The case has similarities to the discovery of a girl's skeleton in NSW's Belanglo State Forest in 2010.....
Detectives have gone back to the Commonwealth agencies and asked them to widen the search criteria.
These names
will be cross-referenced against state records and some will be eliminated from the investigation quickly. Door knocking will be the last resort, police don't want to cause unnecessary panic.
Inspector Hutchins said
immunity from prosecution could be on the table for those not directly involved in murder of the Wynarka child.
"If you're on the periphery of this crime, come to us before we come to you," he said. "There is things we can offer, like immunity."
Until someone's conscience prompts them to come forward, both the girl in the suitcase and the girl in Belanglo State Forest will remain nameless.
Police have been down many avenues to identify this girl, including those never explored by NSW homicide investigators before........
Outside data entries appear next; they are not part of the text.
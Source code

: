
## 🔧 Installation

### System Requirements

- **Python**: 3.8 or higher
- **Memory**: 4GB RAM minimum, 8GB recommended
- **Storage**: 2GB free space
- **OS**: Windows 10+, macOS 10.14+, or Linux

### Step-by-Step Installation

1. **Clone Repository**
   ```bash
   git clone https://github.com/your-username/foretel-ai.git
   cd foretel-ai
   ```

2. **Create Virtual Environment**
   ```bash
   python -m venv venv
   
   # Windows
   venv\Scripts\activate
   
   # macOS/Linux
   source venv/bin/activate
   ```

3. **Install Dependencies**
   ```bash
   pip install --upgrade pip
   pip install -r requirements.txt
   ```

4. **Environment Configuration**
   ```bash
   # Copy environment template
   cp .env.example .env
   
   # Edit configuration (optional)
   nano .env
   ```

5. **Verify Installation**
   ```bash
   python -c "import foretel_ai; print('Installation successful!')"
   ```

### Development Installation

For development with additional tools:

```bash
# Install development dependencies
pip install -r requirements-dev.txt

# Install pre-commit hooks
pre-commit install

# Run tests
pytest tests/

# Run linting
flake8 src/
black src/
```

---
The females teeth show signs of dental work typical of Western dentistry and commonly carried out in Australia, but so far weve been unable to match them with dental records, he said.
If we receive information to point us in the direction of who she might be,
we would be in a position to confirm her identity through dental records.
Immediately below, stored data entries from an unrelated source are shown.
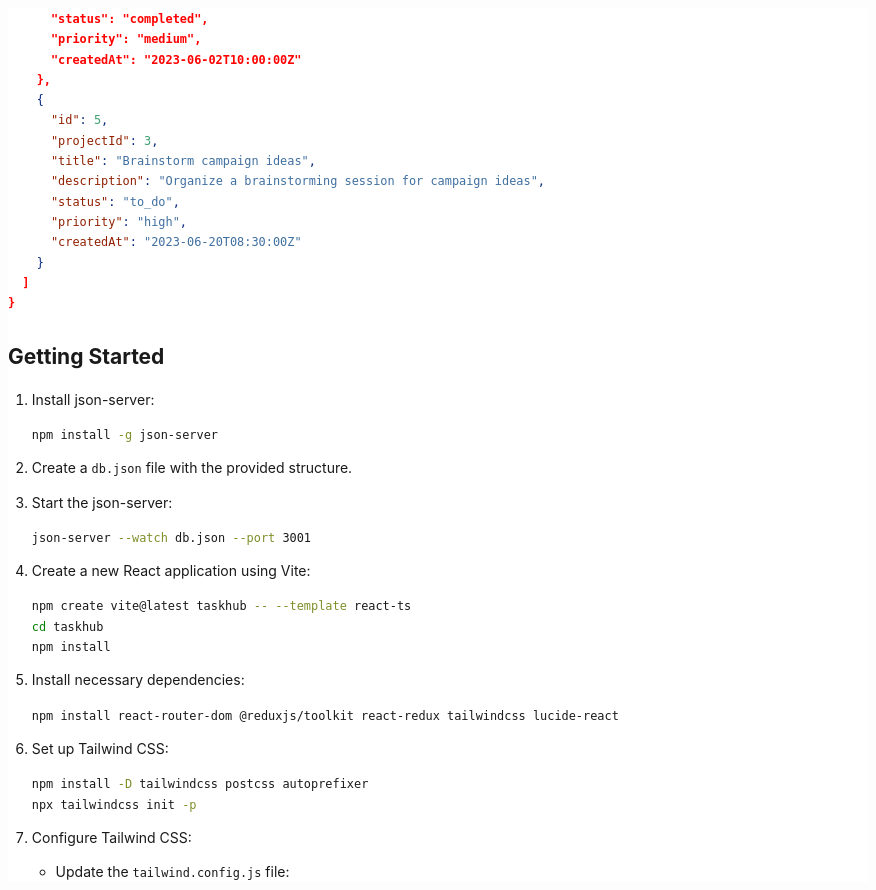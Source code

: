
 ```json
      "status": "completed",
      "priority": "medium",
      "createdAt": "2023-06-02T10:00:00Z"
    },
    {
      "id": 5,
      "projectId": 3,
      "title": "Brainstorm campaign ideas",
      "description": "Organize a brainstorming session for campaign ideas",
      "status": "to_do",
      "priority": "high",
      "createdAt": "2023-06-20T08:30:00Z"
    }
  ]
}
```

## Getting Started

1. Install json-server:

   ```bash
   npm install -g json-server
   ```

2. Create a `db.json` file with the provided structure.

3. Start the json-server:

   ```bash
   json-server --watch db.json --port 3001
   ```

4. Create a new React application using Vite:

   ```bash
   npm create vite@latest taskhub -- --template react-ts
   cd taskhub
   npm install
   ```

5. Install necessary dependencies:

   ```bash
   npm install react-router-dom @reduxjs/toolkit react-redux tailwindcss lucide-react
   ```

6. Set up Tailwind CSS:

   ```bash
   npm install -D tailwindcss postcss autoprefixer
   npx tailwindcss init -p
   ```

7. Configure Tailwind CSS:

   - Update the `tailwind.config.js` file:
http://www.news.com.au/national/pol...glo-state-forest/story-e6frfkvr-1226212134175
He said it was a "miracle" that police were able to find "ante-mortem" samples, or blood samples collected from both mother and daughter at birth and stored in medical record systems.
"That allows you to positively identify one set of remains to a person whose DNA was collected before they were killed," professor Austin said.
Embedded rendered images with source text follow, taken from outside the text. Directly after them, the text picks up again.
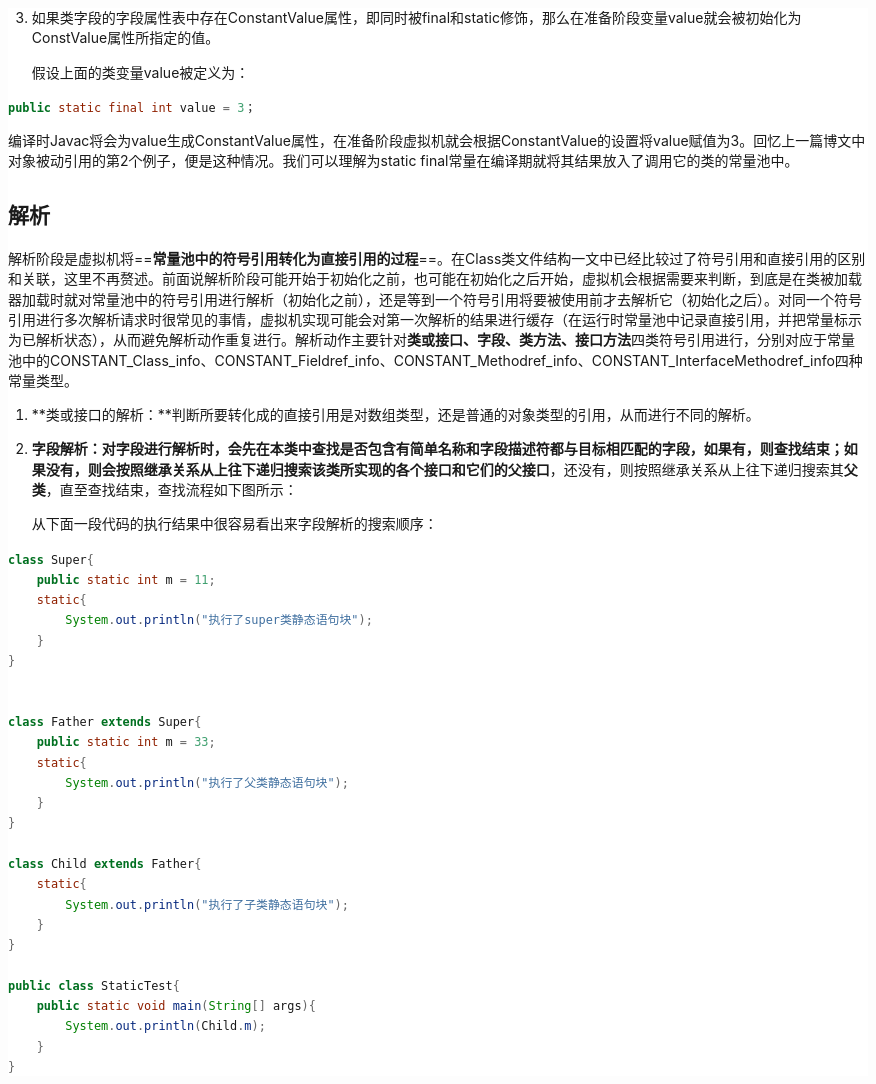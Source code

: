 3. 如果类字段的字段属性表中存在ConstantValue属性，即同时被final和static修饰，那么在准备阶段变量value就会被初始化为ConstValue属性所指定的值。

   假设上面的类变量value被定义为： 

```java
public static final int value = 3；
```

​		编译时Javac将会为value生成ConstantValue属性，在准备阶段虚拟机就会根据ConstantValue的设置将value赋值为3。回忆上一篇博文中对象被动引用的第2个例子，便是这种情况。我们可以理解为static final常量在编译期就将其结果放入了调用它的类的常量池中。





## 解析
​		解析阶段是虚拟机将==**常量池中的符号引用转化为直接引用的过程**==。在Class类文件结构一文中已经比较过了符号引用和直接引用的区别和关联，这里不再赘述。前面说解析阶段可能开始于初始化之前，也可能在初始化之后开始，虚拟机会根据需要来判断，到底是在类被加载器加载时就对常量池中的符号引用进行解析（初始化之前），还是等到一个符号引用将要被使用前才去解析它（初始化之后）。
​		对同一个符号引用进行多次解析请求时很常见的事情，虚拟机实现可能会对第一次解析的结果进行缓存（在运行时常量池中记录直接引用，并把常量标示为已解析状态），从而避免解析动作重复进行。
​		解析动作主要针对**类或接口、字段、类方法、接口方法**四类符号引用进行，分别对应于常量池中的CONSTANT_Class_info、CONSTANT_Fieldref_info、CONSTANT_Methodref_info、CONSTANT_InterfaceMethodref_info四种常量类型。

1. **类或接口的解析：**判断所要转化成的直接引用是对数组类型，还是普通的对象类型的引用，从而进行不同的解析。
2. **字段解析：**对字段进行解析时，会先在本类中查找是否包含有简单名称和字段描述符都与目标相匹配的字段，如果有，则查找结束；如果没有，则会按照继承关系从上往下递归搜索该类所实现的各个**接口和它们的父接口**，还没有，则按照继承关系从上往下递归搜索其**父类**，直至查找结束，查找流程如下图所示：

   从下面一段代码的执行结果中很容易看出来字段解析的搜索顺序：

```java
class Super{
	public static int m = 11;
	static{
		System.out.println("执行了super类静态语句块");
	}
}


class Father extends Super{
	public static int m = 33;
	static{
		System.out.println("执行了父类静态语句块");
	}
}

class Child extends Father{
	static{
		System.out.println("执行了子类静态语句块");
	}
}

public class StaticTest{
	public static void main(String[] args){
		System.out.println(Child.m);
	}
}
```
"We now move onto a different phase [in] the investigation
where we will look at the clothing in the suitcase and the suitcase itself to see if there is some DNA profiles there that might prove useful for the police in their investigation," he said......
"We may get a result, it is certainly not guaranteed."
http://www.abc.net.au/news/2015-10-22/forensic-team-searches-wynarka-suitcase-for-dna/6874714
Reading the 2 October article in hindsight I do think LE had made the link.